To get the text in shape for scikit-learn we need to creat a list object with each novel as an element in a list. We'll use the append function to do this.
In [ ]:
import pandas
from sklearn.feature_extraction.text import CountVectorizer
In [ ]:
text_list = []
#open and read the novels, save them as variables
austen_string = open('../Data/Austen_PrideAndPrejudice.txt', encoding='utf-8').read()
alcott_string = open('../Data/Alcott_GarlandForGirls.txt', encoding='utf-8').read()
#append each novel to the list
text_list.append(austen_string)
text_list.append(alcott_string)
print(text_list[0][:100])
Create a DTM from these two novels, force it into a pandas DF, and inspect the output:
In [ ]:
countvec = CountVectorizer()
novels_df = pandas.DataFrame(countvec.fit_transform(text_list).toarray(), columns=countvec.get_feature_names())
novels_df
Notice the number of rows and columns.
Question: What does this mean?
Next, we need to get a word frequency count for each novel, which we can do by summing across the entire row. Note how the syntax is different here compared to when we summed one column across all rows.
In [ ]:
novels_df['word_count'] = novels_df.sum(axis=1)
novels_df
Next we divide each frequency cell by the word count. This syntax gets a bit tricky, so let's walk through it.
In [ ]:
novels_df = novels_df.iloc[:,:].div(novels_df.word_count, axis=0)
novels_df
Finally, we subtract one row from another, and add the output as a third row.
In [ ]:
novels_df.loc[2] = novels_df.loc[0] - novels_df.loc[1]
novels_df
We can sort based of the values of this row
In [ ]:
novels_df.loc[2].sort_values(ascending=False)

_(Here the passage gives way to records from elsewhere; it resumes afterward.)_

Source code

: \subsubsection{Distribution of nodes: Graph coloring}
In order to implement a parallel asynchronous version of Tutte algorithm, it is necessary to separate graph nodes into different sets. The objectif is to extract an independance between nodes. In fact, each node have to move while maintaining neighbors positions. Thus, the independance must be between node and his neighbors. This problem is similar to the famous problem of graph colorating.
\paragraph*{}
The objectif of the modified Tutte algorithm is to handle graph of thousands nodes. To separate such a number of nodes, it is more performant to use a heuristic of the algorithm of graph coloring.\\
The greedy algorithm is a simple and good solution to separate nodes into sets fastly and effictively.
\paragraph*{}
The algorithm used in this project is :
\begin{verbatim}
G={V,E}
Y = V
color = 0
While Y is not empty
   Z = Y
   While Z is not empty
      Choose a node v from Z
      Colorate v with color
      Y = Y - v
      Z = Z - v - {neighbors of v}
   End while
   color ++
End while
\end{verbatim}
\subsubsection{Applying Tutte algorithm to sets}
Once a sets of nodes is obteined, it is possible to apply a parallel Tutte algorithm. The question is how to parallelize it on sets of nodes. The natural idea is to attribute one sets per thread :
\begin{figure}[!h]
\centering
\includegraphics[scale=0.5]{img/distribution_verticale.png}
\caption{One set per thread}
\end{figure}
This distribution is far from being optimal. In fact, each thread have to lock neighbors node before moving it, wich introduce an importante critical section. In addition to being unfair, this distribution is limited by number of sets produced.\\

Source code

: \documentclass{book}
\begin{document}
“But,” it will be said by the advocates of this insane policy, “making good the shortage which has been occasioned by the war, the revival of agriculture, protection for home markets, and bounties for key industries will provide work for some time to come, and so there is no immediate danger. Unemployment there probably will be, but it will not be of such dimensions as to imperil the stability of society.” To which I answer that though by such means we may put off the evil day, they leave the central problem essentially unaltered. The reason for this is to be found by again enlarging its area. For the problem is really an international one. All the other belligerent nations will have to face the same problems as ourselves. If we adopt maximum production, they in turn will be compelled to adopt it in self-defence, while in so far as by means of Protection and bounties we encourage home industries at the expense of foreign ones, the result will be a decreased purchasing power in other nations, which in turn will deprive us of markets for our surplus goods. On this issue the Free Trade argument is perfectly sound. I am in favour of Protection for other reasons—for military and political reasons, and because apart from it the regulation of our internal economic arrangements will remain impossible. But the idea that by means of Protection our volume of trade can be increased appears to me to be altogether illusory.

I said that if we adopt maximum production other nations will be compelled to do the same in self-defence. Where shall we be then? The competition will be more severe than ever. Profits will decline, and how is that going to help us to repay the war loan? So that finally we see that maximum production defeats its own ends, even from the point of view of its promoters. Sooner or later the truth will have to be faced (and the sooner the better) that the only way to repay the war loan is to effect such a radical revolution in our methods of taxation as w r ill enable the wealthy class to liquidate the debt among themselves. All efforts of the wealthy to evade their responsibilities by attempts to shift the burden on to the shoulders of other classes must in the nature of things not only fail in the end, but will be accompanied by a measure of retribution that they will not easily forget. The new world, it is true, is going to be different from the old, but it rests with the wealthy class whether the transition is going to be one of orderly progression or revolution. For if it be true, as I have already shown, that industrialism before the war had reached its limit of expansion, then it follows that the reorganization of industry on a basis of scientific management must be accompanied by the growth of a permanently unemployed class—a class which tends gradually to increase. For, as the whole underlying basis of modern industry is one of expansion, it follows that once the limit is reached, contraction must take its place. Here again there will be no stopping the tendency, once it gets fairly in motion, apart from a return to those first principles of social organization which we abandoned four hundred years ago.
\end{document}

Stop words are still in there. Why?
We can, of course, manually remove stop words. This does successfully identify distinctive content words.
We can do this in the CountVectorizer step, by setting the correct option.
In [ ]:
#change stop_words option to 'english
countvec_sw = CountVectorizer(stop_words="english")
#same as code above
novels_df_sw = pandas.DataFrame(countvec_sw.fit_transform(text_list).toarray(), columns=countvec_sw.get_feature_names())
novels_df_sw['word_count'] = novels_df_sw.sum(axis=1)
novels_df_sw = novels_df_sw.iloc[:,0:].div(novels_df_sw.word_count, axis=0)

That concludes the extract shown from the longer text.